If the answer is no, Eagle says the compliance department needs to take the initiative. "They have to explain to the IT manager what Sarbanes-Oxley is," she says. "It's a real simple fact. You can go to jail for it. It's not just a corporate responsibility; it's a personal responsibility."

SourceLabs often must figure out what open-source code is being used because investment banks and other financial institutions have failed to keep track themselves. "We're seeing a huge gulf in these large financial institutions between development and central IT, and the legal practices," Sebastian says. "In some of these organizations, there has definitely been a breakdown in the process." Sebastian says he has even found such breakdowns within IT departments themselves, noting cases in which central IT managers have claimed they don't use open-source software even though developers are, in fact, using hundreds of open-source kernels. They just haven't told anyone. "Central IT hasn't recognized the reality that open source is being used," he says. "They're heads are in the clouds, so to speak."

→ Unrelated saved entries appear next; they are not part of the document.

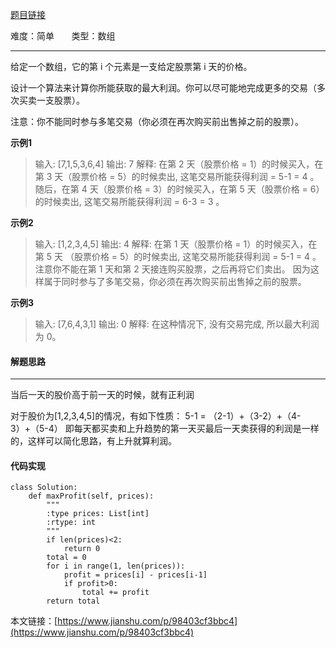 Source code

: [题目链接](https://leetcode-cn.com/problems/best-time-to-buy-and-sell-stock-ii/)

难度：简单        &nbsp;&nbsp;&nbsp;&nbsp;&nbsp;&nbsp;类型：数组  
***
给定一个数组，它的第 i 个元素是一支给定股票第 i 天的价格。

设计一个算法来计算你所能获取的最大利润。你可以尽可能地完成更多的交易（多次买卖一支股票）。

注意：你不能同时参与多笔交易（你必须在再次购买前出售掉之前的股票）。 

 
**示例1**
> 输入: [7,1,5,3,6,4]
输出: 7
解释: 在第 2 天（股票价格 = 1）的时候买入，在第 3 天（股票价格 = 5）的时候卖出, 这笔交易所能获得利润 = 5-1 = 4 。
     随后，在第 4 天（股票价格 = 3）的时候买入，在第 5 天（股票价格 = 6）的时候卖出, 这笔交易所能获得利润 = 6-3 = 3 。

**示例2**
> 输入: [1,2,3,4,5]
输出: 4
解释: 在第 1 天（股票价格 = 1）的时候买入，在第 5 天 （股票价格 = 5）的时候卖出, 这笔交易所能获得利润 = 5-1 = 4 。
     注意你不能在第 1 天和第 2 天接连购买股票，之后再将它们卖出。
     因为这样属于同时参与了多笔交易，你必须在再次购买前出售掉之前的股票。

**示例3**
> 输入: [7,6,4,3,1]
输出: 0
解释: 在这种情况下, 没有交易完成, 所以最大利润为 0。

#### 解题思路
***
 当后一天的股价高于前一天的时候，就有正利润

对于股价为[1,2,3,4,5]的情况，有如下性质：
5-1 = （2-1）+（3-2）+（4-3）+（5-4）
即每天都买卖和上升趋势的第一天买最后一天卖获得的利润是一样的，这样可以简化思路，有上升就算利润。



#### 代码实现
```
class Solution:
    def maxProfit(self, prices):
        """
        :type prices: List[int]
        :rtype: int
        """
        if len(prices)<2:
            return 0
        total = 0
        for i in range(1, len(prices)):
            profit = prices[i] - prices[i-1]
            if profit>0:
                total += profit
        return total
```

本文链接：[https://www.jianshu.com/p/98403cf3bbc4](https://www.jianshu.com/p/98403cf3bbc4)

Furthermore, such lack of knowledge can raise other issues. Mergers, acquisitions and even initial public offerings can end up in turmoil when an investment bank's valuation hinges on proprietary trading systems, databases or other applications that may contain some open-source code. That can affect overall valuations because the firm may not actually "own" the code. Often, such bombshells explode during the due-diligence process. "That comes up in mergers-and-acquisitions transactions all the time," says Lennie Nuara, partner and chair of the technology and intellectual property practice group at law firm Thacher Proffitt & Wood. "There's a constant need for due diligence, and many people are not aware of this lurking issue."

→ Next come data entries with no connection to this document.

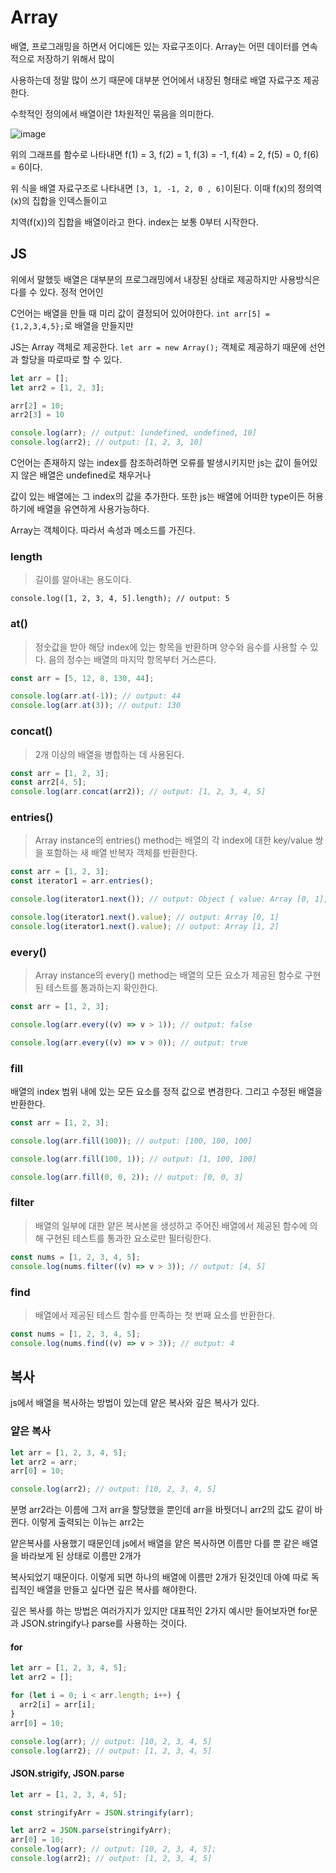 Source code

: # Array
배열, 프로그래밍을 하면서 어디에든 있는 자료구조이다. Array는 어떤 데이터를 연속적으로 저장하기 위해서 많이

사용하는데 정말 많이 쓰기 때문에 대부분 언어에서 내장된 형태로 배열 자료구조 제공한다.

수학적인 정의에서 배열이란 1차원적인 묶음을 의미한다.

![image](https://github.com/likegitman/TIL/assets/105215297/9512dec7-8138-44bf-93c5-65a87082d65b)

위의 그래프를 함수로 나타내면 f(1) = 3, f(2) = 1, f(3) = -1, f(4) = 2, f(5) = 0, f(6) = 6이다.

위 식을 배열 자료구조로 나타내면 `[3, 1, -1, 2, 0 , 6]`이된다. 이때 f(x)의 정의역(x)의 집합을 인덱스들이고

치역(f(x))의 집합을 배열이라고 한다. index는 보통 0부터 시작한다.

## JS
위에서 말했듯 배열은 대부분의 프로그래밍에서 내장된 상태로 제공하지만 사용방식은 다를 수 있다. 정적 언어인

C언어는 배열을 만들 때 미리 값이 결정되어 있어야한다. `int arr[5] = {1,2,3,4,5};`로 배열을 만들지만

JS는 Array 객체로 제공한다. `let arr = new Array();` 객체로 제공하기 때문에 선언과 할당을 따로따로 할 수 있다.

```js
let arr = [];
let arr2 = [1, 2, 3];

arr[2] = 10;
arr2[3] = 10

console.log(arr); // output: [undefined, undefined, 10]
console.log(arr2); // output: [1, 2, 3, 10]
```
C언어는 존재하지 않는 index를 참조하려하면 오류를 발생시키지만 js는 값이 들어있지 않은 배열은 undefined로 채우거나 

값이 있는 배열에는 그 index의 값을 추가한다. 또한 js는 배열에 어떠한 type이든 허용하기에 배열을 유연하게 사용가능하다.

Array는 객체이다. 따라서 속성과 메소드를 가진다.

### length
> 길이를 알아내는 용도이다.

`console.log([1, 2, 3, 4, 5].length); // output: 5`

### at()
> 정숫값을 받아 해당 index에 있는 항목을 반환하며 양수와 음수를 사용할 수 있다. 음의 정수는 배열의 마지막 항목부터 거스른다.

```js
const arr = [5, 12, 8, 130, 44];

console.log(arr.at(-1)); // output: 44
console.log(arr.at(3)); // output: 130
```

### concat()
> 2개 이상의 배열을 병합하는 데 사용된다.

```js
const arr = [1, 2, 3];
const arr2[4, 5];
console.log(arr.concat(arr2)); // output: [1, 2, 3, 4, 5]
```

### entries()
> Array instance의 entries() method는 배열의 각 index에 대한 key/value 쌍을 포함하는 새 배열 반복자 객체를 반환한다.
```js
const arr = [1, 2, 3];
const iterator1 = arr.entries();

console.log(iterator1.next()); // output: Object { value: Array [0, 1], done: false }

console.log(iterator1.next().value); // output: Array [0, 1]
console.log(iterator1.next().value); // output: Array [1, 2]
```

### every()
> Array instance의 every() method는 배열의 모든 요소가 제공된 함수로 구현된 테스트를 통과하는지 확인한다.

```js
const arr = [1, 2, 3];

console.log(arr.every((v) => v > 1)); // output: false

console.log(arr.every((v) => v > 0)); // output: true
```

### fill
배열의 index 범위 내에 있는 모든 요소를 정적 값으로 변경한다. 그리고 수정된 배열을 반환한다.
```js
const arr = [1, 2, 3];

console.log(arr.fill(100)); // output: [100, 100, 100]

console.log(arr.fill(100, 1)); // output: [1, 100, 100]

console.log(arr.fill(0, 0, 2)); // output: [0, 0, 3]
```

### filter
> 배열의 일부에 대한 얕은 복사본을 생성하고 주어진 배열에서 제공된 함수에 의해 구현된 테스트를 통과한 요소로만 필터링한다.
```js
const nums = [1, 2, 3, 4, 5];
console.log(nums.filter((v) => v > 3)); // output: [4, 5]
```

### find
> 배열에서 제공된 테스트 함수를 만족하는 첫 번째 요소를 반환한다.

```js
const nums = [1, 2, 3, 4, 5];
console.log(nums.find((v) => v > 3)); // output: 4
```

## 복사
js에서 배열을 복사하는 방법이 있는데 얕은 복사와 깊은 복사가 있다.

### 얕은 복사
```js
let arr = [1, 2, 3, 4, 5];
let arr2 = arr;
arr[0] = 10;

console.log(arr2); // output: [10, 2, 3, 4, 5]
```
분명 arr2라는 이름에 그저 arr을 할당했을 뿐인데 arr을 바꿧더니 arr2의 값도 같이 바뀐다. 이렇게 출력되는 이뉴는 arr2는

얕은복사를 사용했기 때문인데 js에서 배열을 얕은 복사하면 이름만 다를 뿐 같은 배열을 바라보게 된 상태로 이름만 2개가

복사되었기 때문이다. 이렇게 되면 하나의 배열에 이름만 2개가 된것인데 아예 따로 독립적인 배열을 만들고 싶다면 깊은 복사를 해야한다.

깊은 복사를 하는 방법은 여러가지가 있지만 대표적인 2가지 예시만 들어보자면 for문과 JSON.stringify나 parse를 사용하는 것이다.

#### for
```js
let arr = [1, 2, 3, 4, 5];
let arr2 = [];

for (let i = 0; i < arr.length; i++) {
  arr2[i] = arr[i];
}
arr[0] = 10;

console.log(arr); // output: [10, 2, 3, 4, 5]
console.log(arr2); // output: [1, 2, 3, 4, 5]
```

#### JSON.strigify, JSON.parse
```js
let arr = [1, 2, 3, 4, 5];

const stringifyArr = JSON.stringify(arr);

let arr2 = JSON.parse(stringifyArr);
arr[0] = 10;
console.log(arr); // output: [10, 2, 3, 4, 5];
console.log(arr2); // output: [1, 2, 3, 4, 5]
```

For example, Nuara says an investment bank could download free software under GPL and then modify it to create a superior trading platform. But when valuing the firm in preparation for an acquisition, it becomes difficult to place a value on the platform because the firm may not technically own it outright. "You can take something everybody else has and make it your own," he says. "But the sloppy person might say that you own it, which you can't say." Such a claim could botch a merger, acquisition or public offering, and could trigger Sarbanes-Oxley liability. "You have to sign off on the methods and processes, and you can't overstate your assets," Nuara says. "It would depend on the circumstances and the specific valuation claims. The question is how broad the statement can be."

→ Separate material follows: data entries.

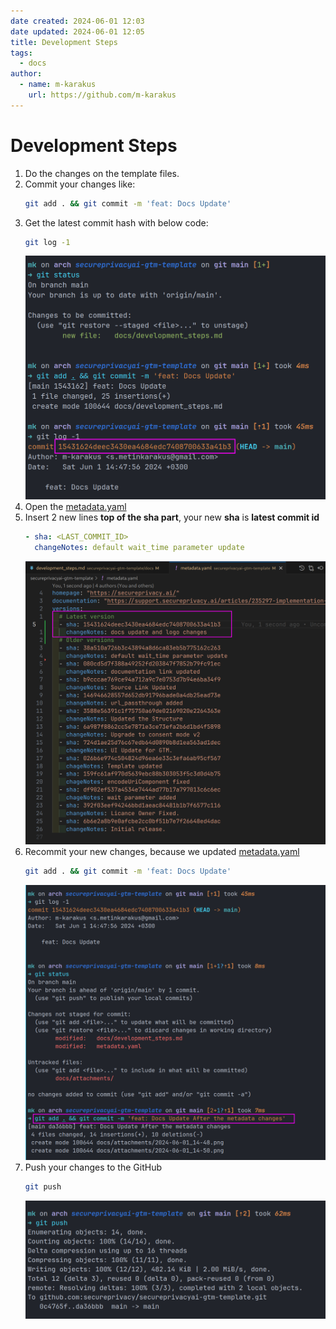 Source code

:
 ```yaml
---
date created: 2024-06-01 12:03
date updated: 2024-06-01 12:05
title: Development Steps
tags:
  - docs
author:
  - name: m-karakus
    url: https://github.com/m-karakus
---
```


# Development Steps

1. Do the changes on the template files.  
2. Commit your changes like:  
    ```bash
    git add . && git commit -m 'feat: Docs Update'
    ```
3. Get the latest commit hash with below code:  
    ```bash
    git log -1
    ```  
    ![image](./attachments/2024-06-01_14-48.png)  
4. Open the [metadata.yaml](../metadata.yaml)  
5. Insert 2 new lines __top of the sha part__, your new **sha** is **latest commit id**  
    ```yml
    - sha: <LAST_COMMIT_ID>
      changeNotes: default wait_time parameter update
    ```  
    ![image](./attachments/2024-06-01_14-50.png)  
6. Recommit your new changes, because we updated [metadata.yaml](../metadata.yaml)  
    ```bash
    git add . && git commit -m 'feat: Docs Update'
    ```  
    ![image](./attachments/2024-06-01_14-54.png)  
7. Push your changes to the GitHub  
   ```bash
   git push
   ```  
   ![image](./attachments/2024-06-01_14-54_1.png)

Doug Levin, CEO of Waltham, Mass.-based software compliance firm Black Duck, says investment banks might use software that involves tens of thousands of lines of code—any portion of which might be open-source. "It might have third-party code in there that has not been properly documented," he says. He says investment banks often outsource or even offshore software development work, increasing the chance that a developer might use open-source code without anyone's knowledge. "Deadlines are hard to make, and engineers don't like to reinvent the wheel," notes Levin. "They like to use code that already exists."

As investment banks tread into the open-source waters, they have plenty of factors to consider. But experts agree that astute firms can manage risk effectively as long as they stay on top of their IT departments and coordinate efforts. Says Hunton & Williams' Harvey: "If you're on the lookout for it, it can be readily managed."